With his eye all the time on that warning pennant at the masthead and watching for a tremble in the leach of the sail, John saw Nancy and Peggy waving on the rocks at the entrance to the cove. That settled it. He could not give up his plan now. In another minute they would have done it and be safe between the headlands. Another twenty yards. The leach of the sail was ashake. Another ten. Could he do it, or could he not? He could. Surely he could.

“Look at the waves breaking on the Pike Rock,” said Roger.

And at that very moment, off the mouth of the cove, only a few yards from safety, the wind, leaping at them in a last furious gust, caught the wrong side of the sail and whirled it across.
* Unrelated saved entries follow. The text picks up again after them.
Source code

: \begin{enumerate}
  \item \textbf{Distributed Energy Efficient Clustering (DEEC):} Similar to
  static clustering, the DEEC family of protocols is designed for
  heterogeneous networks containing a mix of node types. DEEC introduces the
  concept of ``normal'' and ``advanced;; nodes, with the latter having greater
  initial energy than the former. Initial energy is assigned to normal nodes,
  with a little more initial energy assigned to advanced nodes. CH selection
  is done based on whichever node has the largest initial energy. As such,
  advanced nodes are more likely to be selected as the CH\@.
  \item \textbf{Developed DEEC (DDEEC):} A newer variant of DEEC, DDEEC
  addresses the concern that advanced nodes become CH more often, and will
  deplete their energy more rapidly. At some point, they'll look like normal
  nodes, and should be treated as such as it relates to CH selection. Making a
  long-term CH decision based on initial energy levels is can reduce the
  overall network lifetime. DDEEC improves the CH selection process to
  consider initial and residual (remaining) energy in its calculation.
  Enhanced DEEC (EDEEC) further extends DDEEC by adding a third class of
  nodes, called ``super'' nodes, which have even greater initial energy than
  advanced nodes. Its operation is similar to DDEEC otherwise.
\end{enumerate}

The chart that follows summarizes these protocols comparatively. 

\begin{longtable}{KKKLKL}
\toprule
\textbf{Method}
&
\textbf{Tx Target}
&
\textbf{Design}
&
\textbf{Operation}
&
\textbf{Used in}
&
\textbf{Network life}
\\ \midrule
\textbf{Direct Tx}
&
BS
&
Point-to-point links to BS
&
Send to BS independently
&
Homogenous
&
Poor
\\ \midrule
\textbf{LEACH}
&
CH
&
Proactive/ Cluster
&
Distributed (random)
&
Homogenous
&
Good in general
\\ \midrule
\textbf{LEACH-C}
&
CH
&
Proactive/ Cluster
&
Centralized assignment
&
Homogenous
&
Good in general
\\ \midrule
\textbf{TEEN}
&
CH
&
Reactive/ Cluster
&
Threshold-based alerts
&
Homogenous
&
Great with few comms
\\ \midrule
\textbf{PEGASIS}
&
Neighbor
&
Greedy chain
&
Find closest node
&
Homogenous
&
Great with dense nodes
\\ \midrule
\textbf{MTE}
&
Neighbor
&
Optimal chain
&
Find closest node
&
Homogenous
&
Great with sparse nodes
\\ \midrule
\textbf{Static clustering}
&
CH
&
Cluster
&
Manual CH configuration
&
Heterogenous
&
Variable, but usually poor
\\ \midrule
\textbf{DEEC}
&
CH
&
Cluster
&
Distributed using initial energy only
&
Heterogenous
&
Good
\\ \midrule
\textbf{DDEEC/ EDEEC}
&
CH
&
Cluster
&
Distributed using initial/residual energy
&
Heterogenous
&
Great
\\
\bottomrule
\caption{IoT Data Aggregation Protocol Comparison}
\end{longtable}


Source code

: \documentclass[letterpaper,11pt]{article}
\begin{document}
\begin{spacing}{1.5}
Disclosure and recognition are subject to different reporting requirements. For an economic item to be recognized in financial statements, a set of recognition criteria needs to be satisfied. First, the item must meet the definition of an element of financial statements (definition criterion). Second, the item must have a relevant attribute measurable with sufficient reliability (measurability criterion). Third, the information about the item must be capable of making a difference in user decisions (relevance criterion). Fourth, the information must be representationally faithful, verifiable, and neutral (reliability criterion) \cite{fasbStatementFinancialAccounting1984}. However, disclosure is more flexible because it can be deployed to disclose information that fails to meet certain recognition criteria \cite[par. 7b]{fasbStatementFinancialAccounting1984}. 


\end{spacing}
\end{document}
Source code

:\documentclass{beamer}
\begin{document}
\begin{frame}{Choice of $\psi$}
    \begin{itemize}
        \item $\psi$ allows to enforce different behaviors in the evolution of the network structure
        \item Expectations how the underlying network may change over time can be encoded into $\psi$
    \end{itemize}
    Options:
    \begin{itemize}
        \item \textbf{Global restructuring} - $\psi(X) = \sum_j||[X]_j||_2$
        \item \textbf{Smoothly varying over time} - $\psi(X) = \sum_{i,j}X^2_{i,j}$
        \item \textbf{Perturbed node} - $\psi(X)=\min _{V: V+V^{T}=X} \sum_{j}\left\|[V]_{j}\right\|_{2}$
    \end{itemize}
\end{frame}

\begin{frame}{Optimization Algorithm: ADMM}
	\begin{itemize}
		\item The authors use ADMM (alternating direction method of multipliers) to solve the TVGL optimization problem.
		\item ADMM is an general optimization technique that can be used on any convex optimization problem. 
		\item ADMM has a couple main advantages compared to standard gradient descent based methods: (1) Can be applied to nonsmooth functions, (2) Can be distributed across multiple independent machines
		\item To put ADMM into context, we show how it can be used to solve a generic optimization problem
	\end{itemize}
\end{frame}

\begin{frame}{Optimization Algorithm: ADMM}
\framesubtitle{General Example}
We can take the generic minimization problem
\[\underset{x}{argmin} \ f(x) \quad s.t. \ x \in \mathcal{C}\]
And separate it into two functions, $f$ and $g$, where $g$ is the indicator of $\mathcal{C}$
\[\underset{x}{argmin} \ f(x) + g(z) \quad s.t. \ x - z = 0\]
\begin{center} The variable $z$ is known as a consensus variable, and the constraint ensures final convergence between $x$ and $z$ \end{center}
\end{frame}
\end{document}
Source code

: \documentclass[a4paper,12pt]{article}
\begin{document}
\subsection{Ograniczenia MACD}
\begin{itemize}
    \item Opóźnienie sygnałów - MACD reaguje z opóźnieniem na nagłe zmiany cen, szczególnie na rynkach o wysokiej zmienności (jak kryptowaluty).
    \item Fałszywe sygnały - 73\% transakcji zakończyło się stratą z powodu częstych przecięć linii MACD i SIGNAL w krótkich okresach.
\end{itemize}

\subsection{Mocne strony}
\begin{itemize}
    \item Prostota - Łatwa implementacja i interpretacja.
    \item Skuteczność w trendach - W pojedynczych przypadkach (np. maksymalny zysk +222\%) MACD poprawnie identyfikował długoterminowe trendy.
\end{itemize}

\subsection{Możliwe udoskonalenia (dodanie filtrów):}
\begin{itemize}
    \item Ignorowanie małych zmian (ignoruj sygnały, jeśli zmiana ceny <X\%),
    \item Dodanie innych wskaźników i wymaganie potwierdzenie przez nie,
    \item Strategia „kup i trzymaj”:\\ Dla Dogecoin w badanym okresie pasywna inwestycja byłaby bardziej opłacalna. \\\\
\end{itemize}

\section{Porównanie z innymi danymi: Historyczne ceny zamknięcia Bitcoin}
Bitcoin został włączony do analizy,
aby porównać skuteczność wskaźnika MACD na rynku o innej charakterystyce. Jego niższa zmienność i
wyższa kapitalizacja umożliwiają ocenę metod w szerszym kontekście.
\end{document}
“Keep your heads down,” shouted John, but for that there was no need. Titty and Roger were crouched in the bottom of the boat and the mate had ducked in time. So had John himself. The boom crashed over, but broke no heads. But John had been pulling hard on the tiller to keep the Swallow on her course. She was moving very fast. The moment the sail lifted there was nothing to balance the rudder. A moment later and the full force of the wind caught the sail on the other side, not working against the rudder but working with it. The Swallow spun round, out of all control, and ran with a loud crash on the Pike Rock. The rock stopped her dead. The mast broke off short above the thwart and fell forward over her bows, taking the sail with it.

There was a shriek, but it was from Peggy Blackett on the rocks at the entrance to the cove. There were no shrieks in Swallow.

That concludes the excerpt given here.